(EXTRACTED ENTRIES begins)

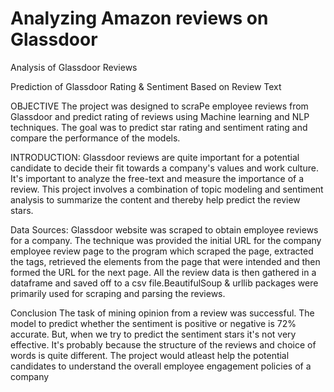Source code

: # Analyzing Amazon reviews on Glassdoor
Analysis of Glassdoor Reviews

Prediction of Glassdoor Rating & Sentiment Based on Review Text

OBJECTIVE 
The project was designed to scraPe employee reviews from Glassdoor and predict rating of reviews using Machine learning and NLP techniques. The goal was to predict star rating and sentiment rating and compare the performance of the models.

INTRODUCTION:
Glassdoor reviews are quite important for a potential candidate to decide their fit towards a company's values and work culture. It's important to analyze the free-text and measure the importance of a review. This project involves a combination of topic modeling and sentiment analysis to summarize the content and thereby help predict the review stars.

Data Sources:
Glassdoor website was scraped to obtain employee reviews for a company.
The technique was provided the initial URL for the company employee review page to the program which scraped the page, extracted the tags, retrieved the elements from the page that were intended and then formed the URL for the next page. All the review data is then gathered in a dataframe and saved off to a csv file.BeautifulSoup & urllib packages were primarily used for scraping and parsing the reviews.

Conclusion
The task of mining opinion from a review was successful. The model to predict whether the sentiment is positive or negative is 72% accurate. But, when we try to predict the sentiment stars it's not very effective. It's probably because the structure of the reviews and choice of words is quite different. The project would atleast help the potential candidates to understand the overall employee engagement policies of a company
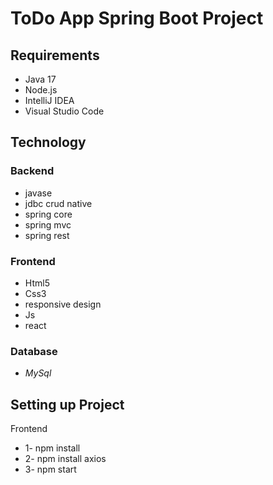 # ToDo App Spring Boot Project


## Requirements
- Java 17
- Node.js
- IntelliJ IDEA
- Visual Studio Code


## Technology

### Backend
* javase
* jdbc crud native
* spring core
* spring mvc
* spring rest

### Frontend
- Html5
- Css3
- responsive design
- Js
- react

### Database
- *MySql*  

## Setting up Project

Frontend
- 1- npm install
- 2- npm install axios
- 3- npm start
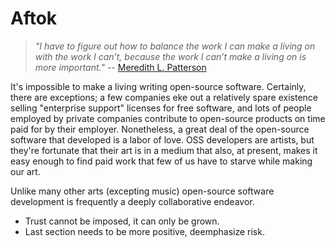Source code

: Aftok
=====

> *"I have to figure out how to balance the work I can make a living on with the 
> work I can’t, because the work I can’t make a living on is more important."*
>     -- [Meredith L. Patterson](https://medium.com/message/how-i-explained-heartbleed-to-my-therapist-4c1dbcbe1099)

It's impossible to make a living writing open-source software. Certainly, there
are exceptions; a few companies eke out a relatively spare existence selling
"enterprise support" licenses for free software, and lots of people employed by
private companies contribute to open-source products on time paid for by their
employer. Nonetheless, a great deal of the open-source software that developed
is a labor of love. OSS developers are artists, but they're fortunate that
their art is in a medium that also, at present, makes it easy enough to find
paid work that few of us have to starve while making our art.

Unlike many other arts (excepting music) open-source software development is 
frequently a deeply collaborative endeavor. 

* Trust cannot be imposed, it can only be grown.
* Last section needs to be more positive, deemphasize risk.

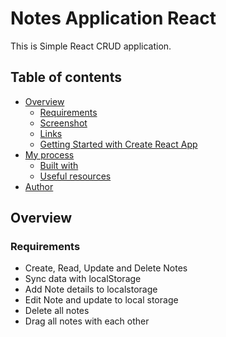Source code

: # Notes Application React

This is Simple React CRUD application.

## Table of contents

- [Overview](#overview)
  - [Requirements](#requirements)
  - [Screenshot](#screenshot)
  - [Links](#links)
  - [Getting Started with Create React App](#getting-started-with-create-react-app)
- [My process](#my-process)
  - [Built with](#built-with)
  - [Useful resources](#useful-resources)
- [Author](#author)

## Overview

### Requirements

- Create, Read, Update and Delete Notes
- Sync data with localStorage
- Add Note details to localstorage
- Edit Note and update to local storage
- Delete all notes
- Drag all notes with each other


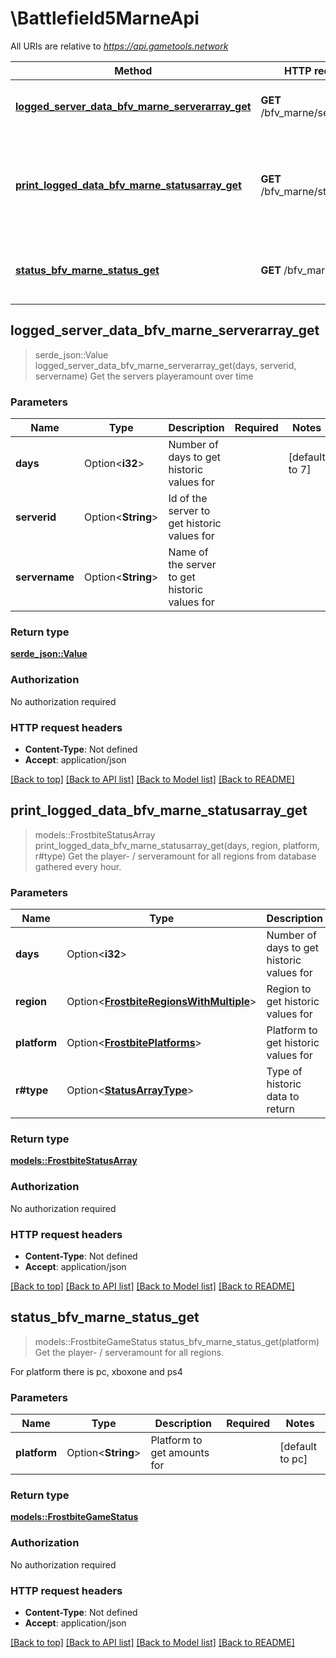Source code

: # \Battlefield5MarneApi

All URIs are relative to *https://api.gametools.network*

Method | HTTP request | Description
------------- | ------------- | -------------
[**logged_server_data_bfv_marne_serverarray_get**](Battlefield5MarneApi.md#logged_server_data_bfv_marne_serverarray_get) | **GET** /bfv_marne/serverarray/ | Get the servers playeramount over time
[**print_logged_data_bfv_marne_statusarray_get**](Battlefield5MarneApi.md#print_logged_data_bfv_marne_statusarray_get) | **GET** /bfv_marne/statusarray/ | Get the player- / serveramount for all regions from database gathered every hour.
[**status_bfv_marne_status_get**](Battlefield5MarneApi.md#status_bfv_marne_status_get) | **GET** /bfv_marne/status/ | Get the player- / serveramount for all regions.



## logged_server_data_bfv_marne_serverarray_get

> serde_json::Value logged_server_data_bfv_marne_serverarray_get(days, serverid, servername)
Get the servers playeramount over time

### Parameters


Name | Type | Description  | Required | Notes
------------- | ------------- | ------------- | ------------- | -------------
**days** | Option<**i32**> | Number of days to get historic values for |  |[default to 7]
**serverid** | Option<**String**> | Id of the server to get historic values for |  |
**servername** | Option<**String**> | Name of the server to get historic values for |  |

### Return type

[**serde_json::Value**](serde_json::Value.md)

### Authorization

No authorization required

### HTTP request headers

- **Content-Type**: Not defined
- **Accept**: application/json

[[Back to top]](#) [[Back to API list]](../README.md#documentation-for-api-endpoints) [[Back to Model list]](../README.md#documentation-for-models) [[Back to README]](../README.md)


## print_logged_data_bfv_marne_statusarray_get

> models::FrostbiteStatusArray print_logged_data_bfv_marne_statusarray_get(days, region, platform, r#type)
Get the player- / serveramount for all regions from database gathered every hour.

### Parameters


Name | Type | Description  | Required | Notes
------------- | ------------- | ------------- | ------------- | -------------
**days** | Option<**i32**> | Number of days to get historic values for |  |[default to 7]
**region** | Option<[**FrostbiteRegionsWithMultiple**](.md)> | Region to get historic values for |  |[default to all]
**platform** | Option<[**FrostbitePlatforms**](.md)> | Platform to get historic values for |  |[default to pc]
**r#type** | Option<[**StatusArrayType**](.md)> | Type of historic data to return |  |[default to amounts]

### Return type

[**models::FrostbiteStatusArray**](FrostbiteStatusArray.md)

### Authorization

No authorization required

### HTTP request headers

- **Content-Type**: Not defined
- **Accept**: application/json

[[Back to top]](#) [[Back to API list]](../README.md#documentation-for-api-endpoints) [[Back to Model list]](../README.md#documentation-for-models) [[Back to README]](../README.md)


## status_bfv_marne_status_get

> models::FrostbiteGameStatus status_bfv_marne_status_get(platform)
Get the player- / serveramount for all regions.

For platform there is pc, xboxone and ps4

### Parameters


Name | Type | Description  | Required | Notes
------------- | ------------- | ------------- | ------------- | -------------
**platform** | Option<**String**> | Platform to get amounts for |  |[default to pc]

### Return type

[**models::FrostbiteGameStatus**](FrostbiteGameStatus.md)

### Authorization

No authorization required

### HTTP request headers

- **Content-Type**: Not defined
- **Accept**: application/json

[[Back to top]](#) [[Back to API list]](../README.md#documentation-for-api-endpoints) [[Back to Model list]](../README.md#documentation-for-models) [[Back to README]](../README.md)


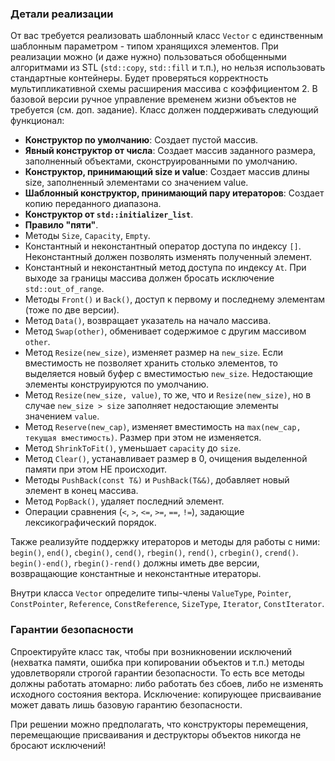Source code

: ### Детали реализации

От вас требуется реализовать шаблонный класс `Vector` с единственным шаблонным параметром - типом хранящихся элементов. При реализации можно (и даже нужно) пользоваться обобщенными алгоритмами из STL (`std::copy`, `std::fill` и т.п.), но нельзя использовать стандартные контейнеры. Будет проверяться корректность мультипликативной схемы расширения массива с коэффициентом 2. В базовой версии ручное управление временем жизни объектов не требуется (см. доп. задание). Класс должен поддерживать следующий функционал:

- **Конструктор по умолчанию**: Создает пустой массив.
- **Явный конструктор от числа**: Создает массив заданного размера, заполненный объектами, сконструированными по умолчанию.
- **Конструктор, принимающий size и value**: Создает массив длины size, заполненный элементами со значением value.
- **Шаблонный конструктор, принимающий пару итераторов**: Создает копию переданного диапазона.
- **Конструктор от `std::initializer_list`**.
- **Правило "пяти"**.
- Методы `Size`, `Capacity`, `Empty`.
- Константный и неконстантный оператор доступа по индексу `[]`. Неконстантный должен позволять изменять полученный элемент.
- Константный и неконстантный метод доступа по индексу `At`. При выходе за границы массива должен бросать исключение `std::out_of_range`.
- Методы `Front()` и `Back()`, доступ к первому и последнему элементам (тоже по две версии).
- Метод `Data()`, возвращает указатель на начало массива.
- Метод `Swap(other)`, обменивает содержимое с другим массивом `other`.
- Метод `Resize(new_size)`, изменяет размер на `new_size`. Если вместимость не позволяет хранить столько элементов, то выделяется новый буфер с вместимостью `new_size`. Недостающие элементы конструируются по умолчанию.
- Метод `Resize(new_size, value)`, то же, что и `Resize(new_size)`, но в случае `new_size > size` заполняет недостающие элементы значением `value`.
- Метод `Reserve(new_cap)`, изменяет вместимость на `max(new_cap, текущая вместимость)`. Размер при этом не изменяется.
- Метод `ShrinkToFit()`, уменьшает `capacity` до `size`.
- Метод `Clear()`, устанавливает размер в 0, очищения выделенной памяти при этом НЕ происходит.
- Методы `PushBack(const T&)` и `PushBack(T&&)`, добавляет новый элемент в конец массива.
- Метод `PopBack()`, удаляет последний элемент.
- Операции сравнения (`<`, `>`, `<=`, `>=`, `==`, `!=`), задающие лексикографический порядок.

Также реализуйте поддержку итераторов и методы для работы с ними: `begin()`, `end()`, `cbegin()`, `cend()`, `rbegin()`, `rend()`, `crbegin()`, `crend()`. `begin()-end()`, `rbegin()-rend()` должны иметь две версии, возвращающие константные и неконстантные итераторы.

Внутри класса `Vector` определите типы-члены `ValueType`, `Pointer`, `ConstPointer`, `Reference`, `ConstReference`, `SizeType`, `Iterator`, `ConstIterator`.

### Гарантии безопасности

Спроектируйте класс так, чтобы при возникновении исключений (нехватка памяти, ошибка при копировании объектов и т.п.) методы удовлетворяли строгой гарантии безопасности. То есть все методы должны работать атомарно: либо работать без сбоев, либо не изменять исходного состояния вектора. Исключение: копирующее присваивание может давать лишь базовую гарантию безопасности.

При решении можно предполагать, что конструкторы перемещения, перемещающие присваивания и деструкторы объектов никогда не бросают исключений!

(EXTRACTED ENTRIES ends)

(YOUR OBJECTIVE): Repeat verbatim the lines between the start of the data and the line containing "on with the", both ends included, omitting all pictures.

(RESULT):
Source code

: # Analyzing Amazon reviews on Glassdoor
Analysis of Glassdoor Reviews

Prediction of Glassdoor Rating & Sentiment Based on Review Text

OBJECTIVE 
The project was designed to scraPe employee reviews from Glassdoor and predict rating of reviews using Machine learning and NLP techniques. The goal was to predict star rating and sentiment rating and compare the performance of the models.

INTRODUCTION:
Glassdoor reviews are quite important for a potential candidate to decide their fit towards a company's values and work culture. It's important to analyze the free-text and measure the importance of a review. This project involves a combination of topic modeling and sentiment analysis to summarize the content and thereby help predict the review stars.

Data Sources:
Glassdoor website was scraped to obtain employee reviews for a company.
The technique was provided the initial URL for the company employee review page to the program which scraped the page, extracted the tags, retrieved the elements from the page that were intended and then formed the URL for the next page. All the review data is then gathered in a dataframe and saved off to a csv file.BeautifulSoup & urllib packages were primarily used for scraping and parsing the reviews.

Conclusion
The task of mining opinion from a review was successful. The model to predict whether the sentiment is positive or negative is 72% accurate. But, when we try to predict the sentiment stars it's not very effective. It's probably because the structure of the reviews and choice of words is quite different. The project would atleast help the potential candidates to understand the overall employee engagement policies of a company
 # ToDo App Spring Boot Project


## Requirements
- Java 17
- Node.js
- IntelliJ IDEA
- Visual Studio Code


## Technology

### Backend
* javase
* jdbc crud native
* spring core
* spring mvc
* spring rest

### Frontend
- Html5
- Css3
- responsive design
- Js
- react

### Database
- *MySql*  

## Setting up Project

Frontend
- 1- npm install
- 2- npm install axios
- 3- npm start
Source code

: Aftok
=====

> *"I have to figure out how to balance the work I can make a living on with the 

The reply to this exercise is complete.